Selain pengawasan, DPPPA Makassar juga mendorong setiap pengelola day care untuk memiliki standar pelayanan yang jelas.
Standar tersebut mencakup kelayakan tenaga pengasuh, keamanan lingkungan, serta pemenuhan hak-hak anak selama berada di tempat penitipan.
“Serta penting adanya edukasi kepada pengelola dan orang tua terkait pola pengasuhan yang ramah anak dan bebas kekerasan,” jelas Ita Isdiana Anwar.

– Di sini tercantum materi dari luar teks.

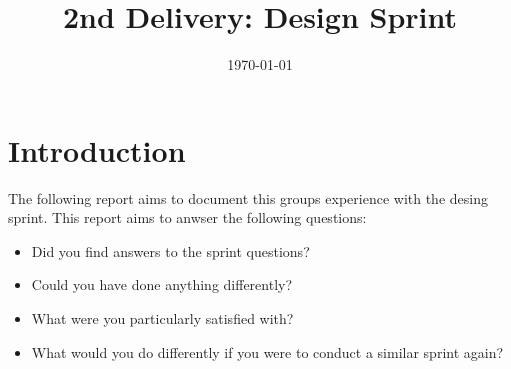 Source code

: \documentclass[12pt]{article}
\title{2nd Delivery: Design Sprint}
\date{\today}
\begin{document}
\subsectionfont{\fontsize{12}{14}\selectfont}

\maketitle

\tableofcontents

\section{Introduction}
The following report aims to document this groups experience with the desing sprint\cite{DesignSprint2024}.
This report aims to anwser the following questions:
\begin{itemize}
    \item Did you find answers to the sprint questions?
    \item Could you have done anything differently?
    \item What were you particularly satisfied with?
    \item What would you do differently if you were to conduct a similar sprint again?
\end{itemize}


\printbibliography
\end{document}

Sebagai langkah pencegahan, DPPPA Makassar membuka akses pengaduan melalui UPTD PPPA Kota Makassar yang berlokasi di Jalan Nikel 3.
Masyarakat yang mengetahui atau mengalami dugaan kekerasan terhadap anak dapat melaporkan langsung ke unit tersebut.
“Kami memastikan setiap laporan akan ditindaklanjuti secara cepat dan profesional,” ucapnya.
Di sisi lain, Ita juga mengimbau para orang tua agar lebih selektif dalam memilih day care.
Orang tua diminta memastikan kualitas lembaga penitipan anak serta melakukan pemantauan secara berkala terhadap kondisi dan pola pengasuhan anak.
“Kami akan terus memperkuat sistem pengawasan termasuk mendorong sertifikasi dan standar day care serta meningkatkan kolaborasi dengan berbagai pihak, memastikan seluruh anak kota Makassar mendapatkan perlindungan yang optimal,” pungkasnya.
Terkait kasus kekerasan anak yang terjadi di Yogyakarta, Ita mengaku prihatin dan mengecam keras tindakan tersebut.
Ia menekankan bahwa seluruh elemen, mulai dari pemerintah, keluarga, sekolah, hingga pengelola ruang publik dan penitipan anak, memiliki tanggung jawab menciptakan lingkungan yang aman dan ramah anak.
Menurutnya, anak harus merasa terlindungi dan hak-haknya terpenuhi di mana pun berada.
Sementara itu, saat disinggung mengenai jumlah day care di Makassar, Ita mengungkapkan pihaknya masih melakukan pendataan.
Proses pendataan dilakukan melalui kelurahan dengan melibatkan program shelter warga.
“Kalau pemerintah kan tidak punya (day care) tapi kalau swasta tentu ada. Cuma belum ada datanya, kami baru instruksikan di tingkat kelurahan melalui program shelter warga untuk melakukan pendataan di wilayah masing-masing,” tutup Ita.